There are some figures shared here and there, but without any substantiation or figures helping calculate the IRR. In my opinion, this is mainly due to the following reasons: i) most investors in Social Impact Bonds are foundations and/or investors with concessional money that are mainly motivated by testing out the instrument, not setting the perfect pricing ii) SIBs do not follow a standardized structure, some are designed as unsecured loans, others as an equity investment in an SPV etc.

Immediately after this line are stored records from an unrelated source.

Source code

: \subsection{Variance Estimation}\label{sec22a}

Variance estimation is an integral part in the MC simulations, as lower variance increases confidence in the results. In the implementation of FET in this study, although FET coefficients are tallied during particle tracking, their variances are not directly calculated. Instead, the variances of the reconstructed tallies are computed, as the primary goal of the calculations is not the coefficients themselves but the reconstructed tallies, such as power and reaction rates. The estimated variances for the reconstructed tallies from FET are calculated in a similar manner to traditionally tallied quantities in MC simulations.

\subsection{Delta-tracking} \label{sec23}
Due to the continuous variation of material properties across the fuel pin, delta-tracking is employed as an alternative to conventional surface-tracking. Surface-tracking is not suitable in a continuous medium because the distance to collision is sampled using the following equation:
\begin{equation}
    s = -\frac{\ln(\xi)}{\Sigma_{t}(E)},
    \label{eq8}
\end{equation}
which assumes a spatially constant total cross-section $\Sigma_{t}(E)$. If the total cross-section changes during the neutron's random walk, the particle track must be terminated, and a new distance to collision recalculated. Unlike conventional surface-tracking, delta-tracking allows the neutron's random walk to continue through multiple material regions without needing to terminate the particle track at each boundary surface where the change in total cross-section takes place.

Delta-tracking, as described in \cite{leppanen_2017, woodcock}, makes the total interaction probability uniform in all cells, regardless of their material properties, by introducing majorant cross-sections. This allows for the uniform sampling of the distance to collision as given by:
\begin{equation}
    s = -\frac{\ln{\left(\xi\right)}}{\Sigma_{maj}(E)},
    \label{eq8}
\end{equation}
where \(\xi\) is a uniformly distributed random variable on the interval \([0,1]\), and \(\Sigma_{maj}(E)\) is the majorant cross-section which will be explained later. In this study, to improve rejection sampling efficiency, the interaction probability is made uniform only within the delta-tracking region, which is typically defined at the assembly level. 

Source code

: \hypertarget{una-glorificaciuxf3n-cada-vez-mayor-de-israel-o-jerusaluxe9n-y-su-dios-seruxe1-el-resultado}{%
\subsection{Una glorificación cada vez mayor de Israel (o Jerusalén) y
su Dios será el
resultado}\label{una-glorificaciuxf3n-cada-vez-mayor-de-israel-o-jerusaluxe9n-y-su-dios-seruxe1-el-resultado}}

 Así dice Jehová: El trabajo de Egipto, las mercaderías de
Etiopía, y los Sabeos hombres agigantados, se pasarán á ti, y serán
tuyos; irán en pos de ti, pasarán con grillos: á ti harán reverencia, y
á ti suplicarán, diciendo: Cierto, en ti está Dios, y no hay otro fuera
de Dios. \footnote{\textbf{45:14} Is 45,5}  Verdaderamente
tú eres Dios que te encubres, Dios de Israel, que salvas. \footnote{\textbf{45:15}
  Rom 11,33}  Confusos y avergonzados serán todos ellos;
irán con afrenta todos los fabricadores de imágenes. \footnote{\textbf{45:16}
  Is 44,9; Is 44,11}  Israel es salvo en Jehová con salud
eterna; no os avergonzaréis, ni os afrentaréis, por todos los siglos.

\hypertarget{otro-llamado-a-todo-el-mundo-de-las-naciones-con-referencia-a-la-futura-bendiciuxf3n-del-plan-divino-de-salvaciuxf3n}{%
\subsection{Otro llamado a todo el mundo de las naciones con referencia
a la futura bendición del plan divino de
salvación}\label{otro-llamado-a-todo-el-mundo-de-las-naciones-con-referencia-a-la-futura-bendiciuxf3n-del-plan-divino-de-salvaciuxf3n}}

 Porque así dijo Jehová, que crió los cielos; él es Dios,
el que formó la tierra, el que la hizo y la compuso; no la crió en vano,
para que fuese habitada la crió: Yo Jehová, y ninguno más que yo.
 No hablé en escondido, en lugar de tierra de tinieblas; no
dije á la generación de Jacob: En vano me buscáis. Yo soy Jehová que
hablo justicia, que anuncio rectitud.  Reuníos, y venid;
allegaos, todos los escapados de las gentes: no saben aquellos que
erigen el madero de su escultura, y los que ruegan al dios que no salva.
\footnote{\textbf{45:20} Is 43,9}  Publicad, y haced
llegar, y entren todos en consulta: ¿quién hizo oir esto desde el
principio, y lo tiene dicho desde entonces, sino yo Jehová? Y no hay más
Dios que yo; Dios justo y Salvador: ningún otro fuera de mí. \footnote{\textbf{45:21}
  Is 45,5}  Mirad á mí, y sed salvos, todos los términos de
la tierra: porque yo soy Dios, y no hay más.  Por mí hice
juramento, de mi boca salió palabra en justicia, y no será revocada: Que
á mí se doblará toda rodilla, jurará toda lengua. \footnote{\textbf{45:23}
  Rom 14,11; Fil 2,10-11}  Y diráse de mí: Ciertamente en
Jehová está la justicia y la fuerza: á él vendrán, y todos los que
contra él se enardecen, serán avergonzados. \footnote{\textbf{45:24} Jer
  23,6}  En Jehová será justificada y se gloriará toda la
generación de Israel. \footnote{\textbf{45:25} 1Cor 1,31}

It is hard to get transparent pricing data out of these iii) SIBs returns might depend on a large number of scenarios and outcomes, many are still being designed while launched, and hence a straightforward pricing data is challenging iv) it is just confidential as most private transactions
I was asked at a panel how I would price one, and here what I broadly said:
I would look at it more or less as an unsecured loan to the service provider ( IRR of ~15%) and then I would add a premium and/or discount based on the following factors: i) country risk ii) outcome payer risk iii) implementation risk iv) modelization and outcome risk v) service provider risk, and I would also look at additional ones such as: availability of a first loss, length of tenor, comprehensive default clauses etc. It is definitely a complicated task.
It would help a lot to start building a SIB pricing benchmark: i) building a “risk score” based on the factors above for every SIB ii) calculate the corresponding average IRR iii) generate the resulting pricing curve.
Easier said than done, but I hope the Social Finance folks could look at this as a next step.